FedAdagrad had the best prediction effect for the West campus, with a WMA of 82.60%, 5.67%, and 5.04% higher than that of the individual and central models. Compared with the individual model, the prediction accuracy of the other three federated models also improved significantly, with an improved range of 4.04% to 5.02%, which was better than that of the central model.

It can be seen from the above data that under regular operation, the accuracy of the model based on FL could achieve similar or even higher accuracy than the central model, and the FedAdagrad had the most accurate forecasting. Moreover, the improvement in the federal model was more pronounced in districts with poor data quality, such as the West camps.

Take Downtown, for example, whose forecasting results of FedAdagrad and actual values of 3 days ahead are shown in Figure 6.

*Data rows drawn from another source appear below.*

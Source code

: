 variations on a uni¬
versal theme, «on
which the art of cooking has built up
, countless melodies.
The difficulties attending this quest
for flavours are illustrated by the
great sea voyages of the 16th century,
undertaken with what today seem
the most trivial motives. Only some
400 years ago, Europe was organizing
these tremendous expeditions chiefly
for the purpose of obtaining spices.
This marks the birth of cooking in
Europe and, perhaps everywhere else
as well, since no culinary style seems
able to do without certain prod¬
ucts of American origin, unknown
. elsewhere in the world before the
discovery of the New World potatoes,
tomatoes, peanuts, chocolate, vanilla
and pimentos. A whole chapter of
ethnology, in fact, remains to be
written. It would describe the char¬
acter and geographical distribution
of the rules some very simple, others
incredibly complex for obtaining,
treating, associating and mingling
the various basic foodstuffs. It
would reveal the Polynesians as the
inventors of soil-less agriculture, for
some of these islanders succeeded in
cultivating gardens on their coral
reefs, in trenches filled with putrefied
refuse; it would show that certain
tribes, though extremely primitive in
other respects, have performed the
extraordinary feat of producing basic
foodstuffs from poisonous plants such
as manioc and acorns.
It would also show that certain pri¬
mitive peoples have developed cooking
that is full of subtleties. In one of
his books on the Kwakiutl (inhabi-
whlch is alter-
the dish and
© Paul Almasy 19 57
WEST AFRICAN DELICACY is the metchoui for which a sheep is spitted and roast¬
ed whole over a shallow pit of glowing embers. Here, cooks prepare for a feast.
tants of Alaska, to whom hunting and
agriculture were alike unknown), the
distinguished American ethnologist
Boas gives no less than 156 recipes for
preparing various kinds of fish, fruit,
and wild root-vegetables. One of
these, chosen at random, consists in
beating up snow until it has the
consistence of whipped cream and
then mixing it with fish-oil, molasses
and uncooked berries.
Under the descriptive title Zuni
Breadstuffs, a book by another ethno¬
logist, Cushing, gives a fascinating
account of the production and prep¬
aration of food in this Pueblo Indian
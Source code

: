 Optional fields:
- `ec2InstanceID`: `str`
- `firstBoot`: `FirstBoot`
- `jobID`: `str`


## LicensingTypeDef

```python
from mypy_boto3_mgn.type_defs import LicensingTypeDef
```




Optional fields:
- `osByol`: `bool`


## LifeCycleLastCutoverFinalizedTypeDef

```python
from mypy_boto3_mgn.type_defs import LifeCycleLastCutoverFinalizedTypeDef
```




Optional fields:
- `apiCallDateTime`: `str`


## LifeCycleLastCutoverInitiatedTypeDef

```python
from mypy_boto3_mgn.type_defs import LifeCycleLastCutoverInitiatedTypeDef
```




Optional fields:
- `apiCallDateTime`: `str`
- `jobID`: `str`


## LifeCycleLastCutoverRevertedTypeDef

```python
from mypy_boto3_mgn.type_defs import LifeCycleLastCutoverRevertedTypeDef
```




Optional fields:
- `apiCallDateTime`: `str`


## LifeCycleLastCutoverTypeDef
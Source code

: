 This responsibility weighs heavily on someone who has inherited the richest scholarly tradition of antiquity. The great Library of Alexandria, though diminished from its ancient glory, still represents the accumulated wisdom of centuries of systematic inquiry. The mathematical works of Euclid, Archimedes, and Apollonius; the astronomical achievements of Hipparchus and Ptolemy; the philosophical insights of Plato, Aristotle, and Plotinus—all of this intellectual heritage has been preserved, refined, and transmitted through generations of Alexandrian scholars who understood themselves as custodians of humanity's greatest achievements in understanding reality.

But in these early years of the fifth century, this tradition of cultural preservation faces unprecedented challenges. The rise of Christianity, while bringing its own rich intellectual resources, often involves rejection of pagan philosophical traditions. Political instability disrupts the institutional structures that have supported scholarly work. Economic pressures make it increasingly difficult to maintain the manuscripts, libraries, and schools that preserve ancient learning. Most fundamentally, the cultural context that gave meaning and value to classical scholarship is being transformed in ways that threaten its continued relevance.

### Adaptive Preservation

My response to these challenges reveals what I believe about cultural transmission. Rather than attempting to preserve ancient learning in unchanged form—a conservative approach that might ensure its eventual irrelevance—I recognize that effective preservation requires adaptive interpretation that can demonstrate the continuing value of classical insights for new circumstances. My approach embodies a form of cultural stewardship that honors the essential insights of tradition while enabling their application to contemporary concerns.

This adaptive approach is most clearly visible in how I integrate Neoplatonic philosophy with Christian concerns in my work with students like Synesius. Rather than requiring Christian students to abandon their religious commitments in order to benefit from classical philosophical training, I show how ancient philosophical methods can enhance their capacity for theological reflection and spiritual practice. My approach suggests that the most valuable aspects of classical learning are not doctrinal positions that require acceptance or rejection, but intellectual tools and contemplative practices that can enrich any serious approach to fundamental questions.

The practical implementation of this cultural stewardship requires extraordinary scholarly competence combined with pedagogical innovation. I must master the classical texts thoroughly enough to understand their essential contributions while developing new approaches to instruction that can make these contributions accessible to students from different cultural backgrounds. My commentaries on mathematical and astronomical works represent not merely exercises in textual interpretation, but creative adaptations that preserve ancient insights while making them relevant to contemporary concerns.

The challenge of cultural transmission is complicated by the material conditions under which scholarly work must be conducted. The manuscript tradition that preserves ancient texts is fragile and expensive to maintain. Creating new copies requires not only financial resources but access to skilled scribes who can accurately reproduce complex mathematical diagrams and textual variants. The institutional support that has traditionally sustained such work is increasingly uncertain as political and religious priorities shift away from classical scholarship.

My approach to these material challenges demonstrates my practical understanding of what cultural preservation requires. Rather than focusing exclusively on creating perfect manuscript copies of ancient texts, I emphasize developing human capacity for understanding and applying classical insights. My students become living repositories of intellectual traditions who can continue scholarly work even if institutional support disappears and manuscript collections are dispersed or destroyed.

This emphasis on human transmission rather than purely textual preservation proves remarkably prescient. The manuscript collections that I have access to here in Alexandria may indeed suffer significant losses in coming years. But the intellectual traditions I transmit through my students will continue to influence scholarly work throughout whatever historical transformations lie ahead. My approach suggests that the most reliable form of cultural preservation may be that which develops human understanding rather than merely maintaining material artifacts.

In addition, the stability of the federated learning-based multi-energy load forecasting models was tested by simulating the situation of fake data injection.

4.5.2. Forecasting Accuracy under FDIA

The experiment simulated that in the process of sharing parameters from campuses to the server, the parameters were added with noises ranging from 0.01% to 0.05% [43], which means an FDIA had occurred.

In this scenario, the forecasting results of FedAvg, FedAdagrad, FedYogi, and FedAdam are listed in Table 2.

Table 2 and Table 3 show that the prediction accuracy of federated models decreases to different degrees compared to the regular operation. Among them, FedAdagrad’s WMA decreased by 0.49% and 1.73%. The federated models still showed higher WMA than the individual model, except for FedYogi’s 0.18% decrease at the Polytechnic campus.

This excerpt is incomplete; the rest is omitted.